Au départ, Ariane ne suscite pas l’enthousiasme

On l’a oublié aujourd’hui, alors que la société Arianespace qui commercialise les lanceurs Ariane est devenue numéro un du lancement commercial, mais le projet L3S/Ariane était très loin de susciter l’enthousiasme ! Y compris en France (qui finance la plus grande partie) où plusieurs politiciens se plaignent des budgets nécessaires. Certains observateurs annoncent même un fiasco commercial, persuadés que la future navette de la NASA emportera tous les marchés de lancement de satellites en raison de coûts d’exploitation attendus comme particulièrement bas.

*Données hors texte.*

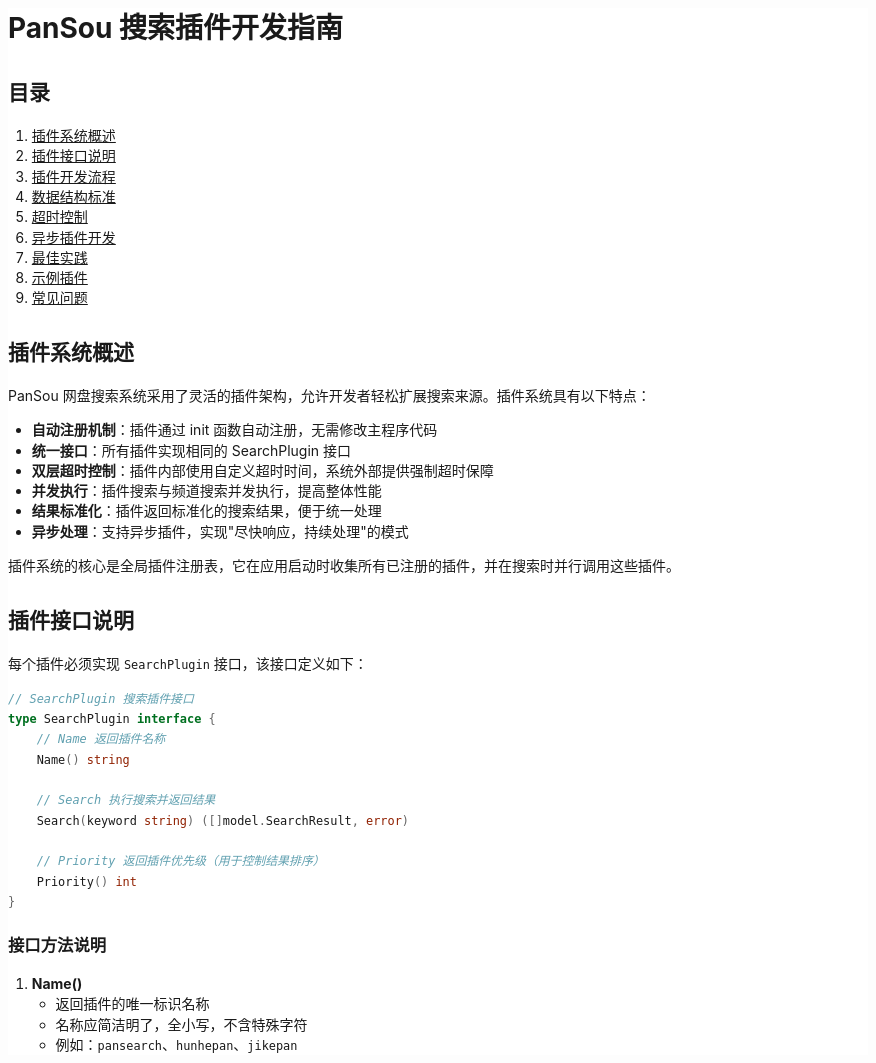 # PanSou 搜索插件开发指南

## 目录

1. [插件系统概述](#插件系统概述)
2. [插件接口说明](#插件接口说明)
3. [插件开发流程](#插件开发流程)
4. [数据结构标准](#数据结构标准)
5. [超时控制](#超时控制)
6. [异步插件开发](#异步插件开发)
7. [最佳实践](#最佳实践)
8. [示例插件](#示例插件)
9. [常见问题](#常见问题)

## 插件系统概述

PanSou 网盘搜索系统采用了灵活的插件架构，允许开发者轻松扩展搜索来源。插件系统具有以下特点：

- **自动注册机制**：插件通过 init 函数自动注册，无需修改主程序代码
- **统一接口**：所有插件实现相同的 SearchPlugin 接口
- **双层超时控制**：插件内部使用自定义超时时间，系统外部提供强制超时保障
- **并发执行**：插件搜索与频道搜索并发执行，提高整体性能
- **结果标准化**：插件返回标准化的搜索结果，便于统一处理
- **异步处理**：支持异步插件，实现"尽快响应，持续处理"的模式

插件系统的核心是全局插件注册表，它在应用启动时收集所有已注册的插件，并在搜索时并行调用这些插件。

## 插件接口说明

每个插件必须实现 `SearchPlugin` 接口，该接口定义如下：

```go
// SearchPlugin 搜索插件接口
type SearchPlugin interface {
    // Name 返回插件名称
    Name() string
    
    // Search 执行搜索并返回结果
    Search(keyword string) ([]model.SearchResult, error)
    
    // Priority 返回插件优先级（用于控制结果排序）
    Priority() int
}
```

### 接口方法说明

1. **Name()** 
   - 返回插件的唯一标识名称
   - 名称应简洁明了，全小写，不含特殊字符
   - 例如：`pansearch`、`hunhepan`、`jikepan`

Pourtant, ce sont les États-Unis qui vont donner une raison à l’Europe (et sa nouvelle Agence Spatiale Européenne, l’ESA, créée en 1975 pour prendre la relève de l’ELDO) de ne pas laisser tomber Ariane : ils acceptent en effet de lancer un satellite de télécommunication européen à la condition qu’il ne soit pas exploité de façon commerciale. L’Europe découvre les vertus de l’indépendance pour l’accès à l’espace...

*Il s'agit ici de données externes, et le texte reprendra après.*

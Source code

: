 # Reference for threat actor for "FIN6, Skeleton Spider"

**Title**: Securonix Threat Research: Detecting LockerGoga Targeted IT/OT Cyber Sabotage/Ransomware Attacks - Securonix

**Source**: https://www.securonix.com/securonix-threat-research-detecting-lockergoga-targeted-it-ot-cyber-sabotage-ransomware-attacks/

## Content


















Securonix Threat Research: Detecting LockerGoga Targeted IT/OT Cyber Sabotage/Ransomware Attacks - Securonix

L’agence spatiale française, le CNES, poursuit donc avec ses partenaires européens le développement d’Ariane qui réussit son vol inaugural le 24 décembre 1979 après 7 ans de travail acharné.

Tout n’est pas idyllique pour autant : Ariane rate son deuxième vol et les opposants au programme retrouvent de la vigueur. La logique de l’indépendance pour l’accès à l’espace l’emporte toutefois. Le succès technologique va même devenir un immense succès commercial.

En 1980, est en effet créée la société Arianespace, (toujours détenue à 35 % par le CNES) chargée de vendre les prestations du lanceur au-delà du marché «captif» des missions scientifiques européennes. L’organisation sous forme de société commerciale a pour but d’autoriser la réactivité nécessaire sur un secteur concurrentiel. Un premier facteur de réussite.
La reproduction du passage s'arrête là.